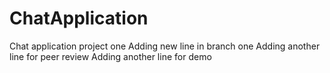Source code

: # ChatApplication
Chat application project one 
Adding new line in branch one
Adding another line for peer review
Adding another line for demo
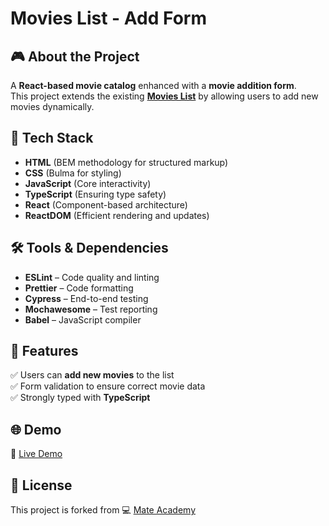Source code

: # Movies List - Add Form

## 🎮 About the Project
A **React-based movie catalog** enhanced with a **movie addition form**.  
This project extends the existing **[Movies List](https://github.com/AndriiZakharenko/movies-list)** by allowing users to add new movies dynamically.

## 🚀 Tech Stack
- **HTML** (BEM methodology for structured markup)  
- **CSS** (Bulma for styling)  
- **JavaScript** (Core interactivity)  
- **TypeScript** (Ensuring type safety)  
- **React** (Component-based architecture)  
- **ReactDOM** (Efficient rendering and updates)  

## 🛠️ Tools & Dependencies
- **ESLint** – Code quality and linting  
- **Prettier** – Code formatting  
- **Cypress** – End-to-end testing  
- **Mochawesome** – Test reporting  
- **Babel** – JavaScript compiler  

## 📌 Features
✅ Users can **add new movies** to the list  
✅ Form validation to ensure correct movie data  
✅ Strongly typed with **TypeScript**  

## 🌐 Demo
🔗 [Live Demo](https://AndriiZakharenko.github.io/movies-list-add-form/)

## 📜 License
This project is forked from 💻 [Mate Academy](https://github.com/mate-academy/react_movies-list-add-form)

************

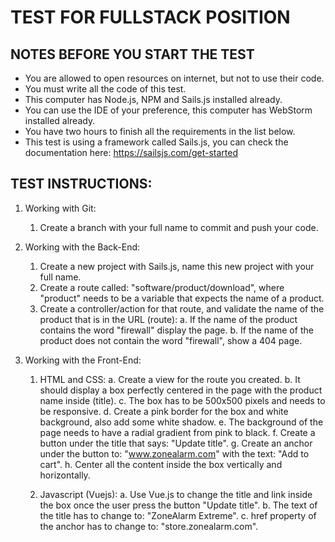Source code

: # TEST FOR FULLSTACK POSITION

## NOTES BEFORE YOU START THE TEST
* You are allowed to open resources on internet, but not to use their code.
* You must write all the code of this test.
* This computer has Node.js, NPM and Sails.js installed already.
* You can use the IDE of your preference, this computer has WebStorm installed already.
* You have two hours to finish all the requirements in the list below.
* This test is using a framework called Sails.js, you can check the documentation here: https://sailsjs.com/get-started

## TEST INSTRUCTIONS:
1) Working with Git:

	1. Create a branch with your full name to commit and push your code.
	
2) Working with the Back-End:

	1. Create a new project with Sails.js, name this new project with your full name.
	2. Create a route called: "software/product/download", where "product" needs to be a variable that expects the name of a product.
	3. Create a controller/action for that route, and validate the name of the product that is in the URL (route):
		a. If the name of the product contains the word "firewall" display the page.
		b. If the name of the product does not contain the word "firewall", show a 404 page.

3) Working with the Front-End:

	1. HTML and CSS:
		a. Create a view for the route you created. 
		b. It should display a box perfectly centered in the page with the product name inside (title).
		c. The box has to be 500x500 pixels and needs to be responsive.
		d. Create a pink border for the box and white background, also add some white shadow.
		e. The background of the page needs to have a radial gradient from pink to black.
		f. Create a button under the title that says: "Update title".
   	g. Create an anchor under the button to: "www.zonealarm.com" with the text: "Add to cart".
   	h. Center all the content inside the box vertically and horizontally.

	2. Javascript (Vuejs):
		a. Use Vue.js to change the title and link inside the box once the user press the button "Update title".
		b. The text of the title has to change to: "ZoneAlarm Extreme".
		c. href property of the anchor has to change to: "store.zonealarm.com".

************

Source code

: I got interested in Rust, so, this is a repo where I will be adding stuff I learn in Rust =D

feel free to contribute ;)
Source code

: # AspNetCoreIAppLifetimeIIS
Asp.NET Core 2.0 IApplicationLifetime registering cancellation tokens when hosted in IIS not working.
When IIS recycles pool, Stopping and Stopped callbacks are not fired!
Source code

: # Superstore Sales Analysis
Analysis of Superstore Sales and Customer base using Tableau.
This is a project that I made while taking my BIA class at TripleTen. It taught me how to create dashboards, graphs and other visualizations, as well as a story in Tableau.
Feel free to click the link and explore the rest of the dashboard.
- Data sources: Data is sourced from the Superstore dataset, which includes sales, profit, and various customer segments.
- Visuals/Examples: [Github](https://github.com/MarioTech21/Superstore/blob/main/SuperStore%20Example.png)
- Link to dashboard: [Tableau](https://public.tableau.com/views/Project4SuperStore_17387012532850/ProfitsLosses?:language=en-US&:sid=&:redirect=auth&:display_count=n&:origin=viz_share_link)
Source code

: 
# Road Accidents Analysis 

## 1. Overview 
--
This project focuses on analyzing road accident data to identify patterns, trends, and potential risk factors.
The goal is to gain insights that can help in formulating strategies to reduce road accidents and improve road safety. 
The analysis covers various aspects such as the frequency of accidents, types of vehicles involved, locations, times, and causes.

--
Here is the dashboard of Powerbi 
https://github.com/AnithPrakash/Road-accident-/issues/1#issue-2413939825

************

• **WHAT THE TASK REQUIRES**: Of the entries listed above, reproduce only the lines starting at the line containing "Sails.js installed already." and ending at the line containing "c. The box has". Include both, exactly as they stand.

• **RESULT FOR THIS EXERCISE**:
* This computer has Node.js, NPM and Sails.js installed already.
* You can use the IDE of your preference, this computer has WebStorm installed already.
* You have two hours to finish all the requirements in the list below.
* This test is using a framework called Sails.js, you can check the documentation here: https://sailsjs.com/get-started

## TEST INSTRUCTIONS:
1) Working with Git:

	1. Create a branch with your full name to commit and push your code.
	
2) Working with the Back-End:

	1. Create a new project with Sails.js, name this new project with your full name.
	2. Create a route called: "software/product/download", where "product" needs to be a variable that expects the name of a product.
	3. Create a controller/action for that route, and validate the name of the product that is in the URL (route):
		a. If the name of the product contains the word "firewall" display the page.
		b. If the name of the product does not contain the word "firewall", show a 404 page.

3) Working with the Front-End:

	1. HTML and CSS:
		a. Create a view for the route you created. 
		b. It should display a box perfectly centered in the page with the product name inside (title).
		c. The box has to be 500x500 pixels and needs to be responsive.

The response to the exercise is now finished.